L’entendement de Jésus-Christ
Paul dit : «Ayez en vous les sentiments qui étaient en Jésus-Christ, lequel, existant en forme de Dieu, n’a point regardé comme une proie à arracher d’être égal avec Dieu, mais s’est dépouillé lui-même, en prenant une forme de serviteur, en devenant semblable aux hommes ; et ayant paru comme un simple homme, il s’est humilié lui-même, se rendant obéissant jusqu’à la mort, même jusqu’à la mort de la croix.» Ph. 2, 5-8.
Satan a dit : «Je serai semblable au Trés-Haut.» Jésus a suivi le chemin inverse. Il n’a pas regardé comme une proie à arracher d’être égal avec Dieu, mais il s’est humilié lui-même.
Lorsque Jésus a paru comme un simple homme, il a frayé une route pour revenir au Père, au travers du poison de Satan dans l’homme, en l’écrasant petit à petit, en allant de renoncement à soi-même en renoncement à soi-même, jusqu’au point où le dernier reste du poison de Satan a été exterminé : Il a condamné le péché dans la chair. Puis il s’est écrié : «Tout est accompli !» Tout ce qui voulait être quelque chose — tout ce qui voulait s’élever — avait maintenant été écrasé. Jésus est allé plus loin. Il a pris part à la conséquence du péché, la mort, et a délivré des tourments de la mort, il a frayé une route au travers de la mort vers une vie de résurrection. Quelle route magnifique ! Il est allé chercher le péché à sa toute première racine, celle qui est la plus profonde : «Dieu a-t-il réellement dit ?» Le doute ! Quand celui-ci a été écrasé, la foi a triomphé dans son chef et son consommateur.

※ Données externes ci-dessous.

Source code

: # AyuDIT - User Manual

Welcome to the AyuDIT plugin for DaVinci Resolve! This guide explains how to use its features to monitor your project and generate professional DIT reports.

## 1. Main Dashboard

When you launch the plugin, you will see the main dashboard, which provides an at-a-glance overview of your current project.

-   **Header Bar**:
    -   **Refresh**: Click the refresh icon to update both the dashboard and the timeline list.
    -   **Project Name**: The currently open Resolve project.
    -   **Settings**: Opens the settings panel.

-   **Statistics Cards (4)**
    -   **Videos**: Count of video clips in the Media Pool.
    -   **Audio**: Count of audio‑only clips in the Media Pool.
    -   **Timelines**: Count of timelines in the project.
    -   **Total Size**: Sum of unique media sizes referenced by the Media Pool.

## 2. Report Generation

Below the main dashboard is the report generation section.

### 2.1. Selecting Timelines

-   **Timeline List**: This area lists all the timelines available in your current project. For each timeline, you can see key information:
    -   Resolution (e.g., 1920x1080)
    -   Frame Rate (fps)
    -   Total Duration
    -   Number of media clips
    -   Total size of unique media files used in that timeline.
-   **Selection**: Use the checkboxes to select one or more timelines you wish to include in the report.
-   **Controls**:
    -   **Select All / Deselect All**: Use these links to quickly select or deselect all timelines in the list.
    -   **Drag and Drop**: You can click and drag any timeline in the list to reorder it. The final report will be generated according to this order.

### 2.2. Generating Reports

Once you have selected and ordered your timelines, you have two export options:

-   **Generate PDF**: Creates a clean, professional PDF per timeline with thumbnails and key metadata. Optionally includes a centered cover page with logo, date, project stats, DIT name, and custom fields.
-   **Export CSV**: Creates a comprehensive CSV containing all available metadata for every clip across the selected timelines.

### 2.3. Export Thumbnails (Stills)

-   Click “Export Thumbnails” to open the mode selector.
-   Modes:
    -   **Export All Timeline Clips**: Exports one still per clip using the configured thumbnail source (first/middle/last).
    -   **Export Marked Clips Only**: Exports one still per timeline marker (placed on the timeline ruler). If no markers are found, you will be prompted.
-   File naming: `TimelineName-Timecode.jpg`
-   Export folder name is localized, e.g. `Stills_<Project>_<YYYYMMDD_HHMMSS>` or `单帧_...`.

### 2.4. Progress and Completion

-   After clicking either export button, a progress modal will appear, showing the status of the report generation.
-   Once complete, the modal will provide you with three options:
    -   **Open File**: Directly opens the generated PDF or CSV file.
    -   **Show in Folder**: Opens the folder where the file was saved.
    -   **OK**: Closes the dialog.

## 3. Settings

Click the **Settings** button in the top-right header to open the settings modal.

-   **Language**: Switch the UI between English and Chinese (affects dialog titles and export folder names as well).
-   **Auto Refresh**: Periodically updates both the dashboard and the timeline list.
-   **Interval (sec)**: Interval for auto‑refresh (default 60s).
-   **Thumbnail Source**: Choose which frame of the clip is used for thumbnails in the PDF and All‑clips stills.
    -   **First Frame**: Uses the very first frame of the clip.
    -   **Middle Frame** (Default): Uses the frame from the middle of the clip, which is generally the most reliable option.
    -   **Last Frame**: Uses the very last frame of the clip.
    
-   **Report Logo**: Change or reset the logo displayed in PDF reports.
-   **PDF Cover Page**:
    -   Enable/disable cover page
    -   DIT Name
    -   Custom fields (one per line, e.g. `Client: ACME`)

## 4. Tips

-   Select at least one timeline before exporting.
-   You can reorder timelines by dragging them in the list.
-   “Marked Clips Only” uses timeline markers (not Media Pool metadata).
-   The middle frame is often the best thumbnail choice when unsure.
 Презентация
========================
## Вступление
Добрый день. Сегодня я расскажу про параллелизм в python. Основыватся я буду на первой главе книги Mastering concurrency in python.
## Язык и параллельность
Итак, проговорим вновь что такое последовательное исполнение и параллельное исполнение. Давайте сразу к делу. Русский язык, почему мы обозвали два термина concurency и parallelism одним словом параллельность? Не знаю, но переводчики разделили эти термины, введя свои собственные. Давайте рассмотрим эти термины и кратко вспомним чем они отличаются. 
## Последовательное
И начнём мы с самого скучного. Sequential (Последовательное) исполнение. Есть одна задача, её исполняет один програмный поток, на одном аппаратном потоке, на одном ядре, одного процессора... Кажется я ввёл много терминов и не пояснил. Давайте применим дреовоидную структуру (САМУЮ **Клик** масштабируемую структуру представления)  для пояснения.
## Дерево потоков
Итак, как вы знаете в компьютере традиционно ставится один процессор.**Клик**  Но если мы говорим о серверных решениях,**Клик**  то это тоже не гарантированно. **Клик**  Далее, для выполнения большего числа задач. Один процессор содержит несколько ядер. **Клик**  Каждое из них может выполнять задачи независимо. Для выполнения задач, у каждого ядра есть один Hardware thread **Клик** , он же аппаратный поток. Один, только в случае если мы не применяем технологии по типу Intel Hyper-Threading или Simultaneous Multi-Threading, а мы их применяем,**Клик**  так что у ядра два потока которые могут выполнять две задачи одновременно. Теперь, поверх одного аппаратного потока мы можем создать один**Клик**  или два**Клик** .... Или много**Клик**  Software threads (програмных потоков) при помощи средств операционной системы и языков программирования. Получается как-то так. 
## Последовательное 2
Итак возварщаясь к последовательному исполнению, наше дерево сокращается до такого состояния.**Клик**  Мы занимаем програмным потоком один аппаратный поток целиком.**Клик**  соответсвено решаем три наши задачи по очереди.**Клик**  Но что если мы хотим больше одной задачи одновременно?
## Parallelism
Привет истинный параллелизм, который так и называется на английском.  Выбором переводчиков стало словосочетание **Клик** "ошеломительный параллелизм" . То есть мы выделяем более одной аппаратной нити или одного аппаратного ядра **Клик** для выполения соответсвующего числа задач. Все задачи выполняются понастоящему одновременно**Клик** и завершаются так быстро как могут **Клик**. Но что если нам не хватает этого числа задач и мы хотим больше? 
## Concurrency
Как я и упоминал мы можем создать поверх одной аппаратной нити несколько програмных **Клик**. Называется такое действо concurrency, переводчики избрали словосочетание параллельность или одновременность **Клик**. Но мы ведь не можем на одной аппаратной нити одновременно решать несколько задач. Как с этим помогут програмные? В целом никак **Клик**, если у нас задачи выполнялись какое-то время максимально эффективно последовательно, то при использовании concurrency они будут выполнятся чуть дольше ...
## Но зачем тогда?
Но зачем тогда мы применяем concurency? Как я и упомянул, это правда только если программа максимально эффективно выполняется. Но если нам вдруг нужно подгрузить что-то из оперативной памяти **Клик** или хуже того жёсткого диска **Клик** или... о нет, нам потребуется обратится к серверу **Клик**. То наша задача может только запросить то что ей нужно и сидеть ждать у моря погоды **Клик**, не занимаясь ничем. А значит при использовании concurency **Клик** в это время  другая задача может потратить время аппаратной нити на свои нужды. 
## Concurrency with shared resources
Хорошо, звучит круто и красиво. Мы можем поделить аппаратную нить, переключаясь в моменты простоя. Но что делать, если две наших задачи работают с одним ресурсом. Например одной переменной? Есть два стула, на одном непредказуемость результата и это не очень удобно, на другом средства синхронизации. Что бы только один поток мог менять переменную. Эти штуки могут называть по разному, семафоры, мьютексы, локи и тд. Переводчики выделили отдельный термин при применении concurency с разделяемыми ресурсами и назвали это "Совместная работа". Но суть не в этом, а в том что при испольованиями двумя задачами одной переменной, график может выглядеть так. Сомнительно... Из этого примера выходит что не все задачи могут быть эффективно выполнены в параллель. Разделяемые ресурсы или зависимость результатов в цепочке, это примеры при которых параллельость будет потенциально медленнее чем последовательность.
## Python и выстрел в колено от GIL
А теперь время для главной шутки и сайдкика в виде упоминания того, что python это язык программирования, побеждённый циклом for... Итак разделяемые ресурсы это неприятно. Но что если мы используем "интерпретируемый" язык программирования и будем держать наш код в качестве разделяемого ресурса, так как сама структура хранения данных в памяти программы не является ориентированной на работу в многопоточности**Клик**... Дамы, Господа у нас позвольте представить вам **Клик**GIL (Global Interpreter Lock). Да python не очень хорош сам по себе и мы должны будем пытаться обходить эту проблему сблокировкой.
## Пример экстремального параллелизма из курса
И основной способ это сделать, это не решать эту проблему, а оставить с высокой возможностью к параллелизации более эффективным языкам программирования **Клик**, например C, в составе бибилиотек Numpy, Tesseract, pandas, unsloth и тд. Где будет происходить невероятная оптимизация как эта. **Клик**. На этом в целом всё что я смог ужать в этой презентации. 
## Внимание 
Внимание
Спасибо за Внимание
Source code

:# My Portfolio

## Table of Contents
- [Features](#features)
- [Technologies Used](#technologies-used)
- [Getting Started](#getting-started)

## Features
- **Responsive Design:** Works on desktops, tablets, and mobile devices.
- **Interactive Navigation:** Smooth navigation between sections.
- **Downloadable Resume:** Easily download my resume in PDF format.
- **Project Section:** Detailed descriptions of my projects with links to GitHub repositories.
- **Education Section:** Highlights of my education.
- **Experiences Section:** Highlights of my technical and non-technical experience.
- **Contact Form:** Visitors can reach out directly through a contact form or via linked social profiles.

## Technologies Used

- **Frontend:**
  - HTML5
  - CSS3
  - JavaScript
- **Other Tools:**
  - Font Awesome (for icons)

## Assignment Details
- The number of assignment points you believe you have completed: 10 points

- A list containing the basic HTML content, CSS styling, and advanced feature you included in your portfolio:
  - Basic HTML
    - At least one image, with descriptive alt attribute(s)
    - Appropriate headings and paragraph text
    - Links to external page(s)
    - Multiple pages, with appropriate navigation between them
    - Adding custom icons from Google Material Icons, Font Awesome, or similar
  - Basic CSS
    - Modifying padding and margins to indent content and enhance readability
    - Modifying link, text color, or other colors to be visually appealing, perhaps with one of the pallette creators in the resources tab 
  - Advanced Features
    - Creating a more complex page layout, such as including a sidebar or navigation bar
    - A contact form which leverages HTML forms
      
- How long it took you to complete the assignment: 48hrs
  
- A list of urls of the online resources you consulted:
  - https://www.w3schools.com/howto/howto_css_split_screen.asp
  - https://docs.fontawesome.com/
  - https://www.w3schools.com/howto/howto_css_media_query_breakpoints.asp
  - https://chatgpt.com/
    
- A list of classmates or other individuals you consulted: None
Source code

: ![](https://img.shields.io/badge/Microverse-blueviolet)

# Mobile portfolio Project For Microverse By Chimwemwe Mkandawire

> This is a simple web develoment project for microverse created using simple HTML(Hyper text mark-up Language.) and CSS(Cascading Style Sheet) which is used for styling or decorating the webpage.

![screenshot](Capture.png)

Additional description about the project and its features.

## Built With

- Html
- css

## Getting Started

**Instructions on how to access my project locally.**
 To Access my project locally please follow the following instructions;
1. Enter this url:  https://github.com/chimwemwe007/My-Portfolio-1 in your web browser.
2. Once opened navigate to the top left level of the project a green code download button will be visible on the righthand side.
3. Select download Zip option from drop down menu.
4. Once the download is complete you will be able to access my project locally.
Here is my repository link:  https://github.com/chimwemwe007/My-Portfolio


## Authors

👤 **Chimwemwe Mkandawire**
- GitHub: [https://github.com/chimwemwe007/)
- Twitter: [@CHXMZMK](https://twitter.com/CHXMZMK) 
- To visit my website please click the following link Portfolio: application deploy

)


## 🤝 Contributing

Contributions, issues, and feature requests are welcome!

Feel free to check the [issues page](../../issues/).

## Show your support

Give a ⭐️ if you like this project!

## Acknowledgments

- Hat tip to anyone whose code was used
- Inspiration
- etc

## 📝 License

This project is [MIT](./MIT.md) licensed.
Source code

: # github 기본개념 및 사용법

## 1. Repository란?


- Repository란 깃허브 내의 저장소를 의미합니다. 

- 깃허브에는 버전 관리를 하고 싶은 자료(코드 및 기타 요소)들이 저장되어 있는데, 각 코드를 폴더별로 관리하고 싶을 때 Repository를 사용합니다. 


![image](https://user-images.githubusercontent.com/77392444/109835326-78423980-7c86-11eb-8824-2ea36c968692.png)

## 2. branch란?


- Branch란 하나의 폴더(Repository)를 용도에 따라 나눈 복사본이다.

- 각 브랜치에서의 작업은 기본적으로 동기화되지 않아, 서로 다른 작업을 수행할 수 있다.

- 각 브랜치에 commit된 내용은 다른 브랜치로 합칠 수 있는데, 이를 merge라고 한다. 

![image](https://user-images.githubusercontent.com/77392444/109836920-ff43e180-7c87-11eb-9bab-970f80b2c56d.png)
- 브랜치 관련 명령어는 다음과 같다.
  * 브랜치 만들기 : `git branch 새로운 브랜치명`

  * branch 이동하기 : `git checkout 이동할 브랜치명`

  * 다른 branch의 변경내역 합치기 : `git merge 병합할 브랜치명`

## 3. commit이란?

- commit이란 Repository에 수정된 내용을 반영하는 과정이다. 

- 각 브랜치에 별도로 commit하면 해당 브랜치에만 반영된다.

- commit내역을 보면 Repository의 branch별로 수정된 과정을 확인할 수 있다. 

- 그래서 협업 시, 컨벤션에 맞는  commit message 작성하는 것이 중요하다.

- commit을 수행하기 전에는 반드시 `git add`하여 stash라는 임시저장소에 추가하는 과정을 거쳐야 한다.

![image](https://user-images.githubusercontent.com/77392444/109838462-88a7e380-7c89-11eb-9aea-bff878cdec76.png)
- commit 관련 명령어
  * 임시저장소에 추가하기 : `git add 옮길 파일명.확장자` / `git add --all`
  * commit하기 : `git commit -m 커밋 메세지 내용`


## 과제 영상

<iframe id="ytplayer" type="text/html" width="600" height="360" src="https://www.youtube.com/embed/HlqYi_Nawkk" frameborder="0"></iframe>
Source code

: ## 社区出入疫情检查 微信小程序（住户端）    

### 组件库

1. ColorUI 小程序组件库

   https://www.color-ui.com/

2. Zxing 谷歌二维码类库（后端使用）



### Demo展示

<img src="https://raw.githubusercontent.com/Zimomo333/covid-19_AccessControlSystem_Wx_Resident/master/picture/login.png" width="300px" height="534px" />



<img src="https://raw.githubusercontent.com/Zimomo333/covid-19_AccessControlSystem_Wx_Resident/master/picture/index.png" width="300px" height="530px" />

Bien qu’il fût abandonné par Dieu et par les hommes, il n’y avait pas de place en lui pour le doute. Abandonné par le Père, il dit au Père : «Je remets mon esprit entre tes mains.» En retraversant tout le poison de Satan et en le détruisant et l’exterminant, il a frayé une route pour revenir à l’obéissance inconditionnelle envers le Père, cette obéissance dont s’était écarté le premier homme. Par une crucifixion constante de sa propre vie — non pas ma volonté, mais la tienne — il a souffert, mais il est parvenu à la perfection par l’intermédiaire de ce processus. Hé. 5, 8. Il était obéissant — c’est-à-dire disposé à aller jusqu’au point d’être brisé — comme il est écrit : «Il a plu à Dieu de le briser». La volonté de Dieu était la nourriture de Jésus et son plus grand bonheur — même au travers des souffrances et de la mort.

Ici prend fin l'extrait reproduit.